30 November 2019

Atlantic Pale Ale with low alcohol (Waitrose) By @SpectreUK



I know it's rare I pick beers with low alcohol levels, but this Pale Ale from the Big Drop Brewing Company, in Suffolk, intrigues me. I'm not sure I've seen many Pale Ales with 0.5% volume before, as low alcohol beers usually seem to be some other sort of ale or a lager, but not specifically Pale Ale. I like the fact that it tells me on the back of the bottle how many calories it has in it. This Pale Ale has 18.5 calories per 100ml, which is lower than average. Google tells me that "calories in beer come from two components, which are alcohol and carbohydrates - starches and sugar from unfermented grain." There are usually around 150 calories in a pint of beer, so all those health fanatics that tell you to dump beer all together if you want to be fit and lose weight aren't necessarily correct. Beer is good for you (well… ish!), just as long as it's in small amounts. Big Drop Brewing Company state "To drink. Not to be drunk." And their low alcohol Pale Ale alternative could be slightly healthier than the average full sugar beer or sugary fizzy drink! I'm not going to stretch and say it's healthier than a sugary fruit juice drink though.

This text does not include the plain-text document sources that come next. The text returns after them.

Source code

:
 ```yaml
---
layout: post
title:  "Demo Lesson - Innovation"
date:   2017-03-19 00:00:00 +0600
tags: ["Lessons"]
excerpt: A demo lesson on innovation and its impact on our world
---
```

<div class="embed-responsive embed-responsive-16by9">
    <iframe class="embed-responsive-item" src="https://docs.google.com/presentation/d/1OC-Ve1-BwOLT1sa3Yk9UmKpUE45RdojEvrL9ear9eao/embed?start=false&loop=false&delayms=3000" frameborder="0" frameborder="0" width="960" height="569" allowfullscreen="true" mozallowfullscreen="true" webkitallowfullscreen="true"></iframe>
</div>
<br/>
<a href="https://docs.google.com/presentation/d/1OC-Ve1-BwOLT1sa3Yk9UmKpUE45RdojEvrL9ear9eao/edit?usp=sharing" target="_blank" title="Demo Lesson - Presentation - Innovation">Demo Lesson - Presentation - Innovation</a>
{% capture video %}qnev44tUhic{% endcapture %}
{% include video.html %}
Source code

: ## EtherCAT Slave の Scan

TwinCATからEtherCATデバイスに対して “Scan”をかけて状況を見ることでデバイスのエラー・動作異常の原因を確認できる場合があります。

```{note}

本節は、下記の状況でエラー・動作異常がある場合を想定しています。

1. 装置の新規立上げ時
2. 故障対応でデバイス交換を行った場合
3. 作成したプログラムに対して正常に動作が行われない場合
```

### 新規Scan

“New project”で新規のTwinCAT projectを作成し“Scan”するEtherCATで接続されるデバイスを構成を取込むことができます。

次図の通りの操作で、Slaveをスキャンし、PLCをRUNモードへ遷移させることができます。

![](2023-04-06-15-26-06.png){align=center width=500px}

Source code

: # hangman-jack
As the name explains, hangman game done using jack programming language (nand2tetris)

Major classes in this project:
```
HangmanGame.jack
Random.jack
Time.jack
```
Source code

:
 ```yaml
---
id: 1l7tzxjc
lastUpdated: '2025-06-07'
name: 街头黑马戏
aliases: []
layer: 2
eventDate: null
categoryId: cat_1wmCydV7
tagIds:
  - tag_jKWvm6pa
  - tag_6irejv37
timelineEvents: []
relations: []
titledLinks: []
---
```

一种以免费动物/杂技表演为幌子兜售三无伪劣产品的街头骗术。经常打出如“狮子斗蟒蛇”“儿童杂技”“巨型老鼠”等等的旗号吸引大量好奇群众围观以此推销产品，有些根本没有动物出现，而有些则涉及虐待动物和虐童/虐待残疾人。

So feeling rather smug after my fairly factual and quote heavy opening paragraph I opened the 330ml bottle. The bottle instantly went up like an angry volcano. I'm not kidding. I must have lost half the beer before I could dive to my waiting beer glass. I wasn't prepared for it at all and panicked to the point of forgetting to shove the open bottle end in my mouth. There was a wheaty smell to the beer that managed to get into the glass, and… all over the floor and also the cupboard I was next to at the time. This bright golden and particularly explosive low alcohol beer does taste like a sweet pale ale, with the pale and crystal(esque) malts in the initial flavour followed by a herbal bitterness from the hops into the aftertaste. It doesn't taste like it has a low alcohol level, but has a sort of strange mild woody taste throughout. However, the woodiness isn't too distracting, and I can see why this Pale Ale won the World Beer Awards for the UK. It was still a good flavoursome beer… whatever was left of it!